▸ **Prompt**
Below are entries. Pull out all lines containing "number".

[Opening Data section]

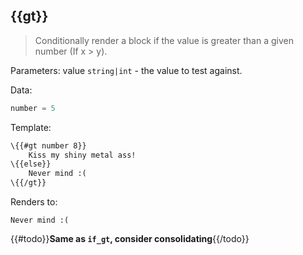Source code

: ## \{{gt}}

> Conditionally render a block if the value is greater than a given number (If x > y).

Parameters: value `string|int` - the value to test against.

Data:

```js
number = 5
```

Template:

```handlebars
\{{#gt number 8}}
    Kiss my shiny metal ass!
\{{else}}
    Never mind :(
\{{/gt}}
```

Renders to:

```
Never mind :(
```
{{#todo}}**Same as `if_gt`, consider consolidating**{{/todo}}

[Closing Data section]

▸ **Output for this task**
> Conditionally render a block if the value is greater than a given number (If x > y).
number = 5
\{{#gt number 8}}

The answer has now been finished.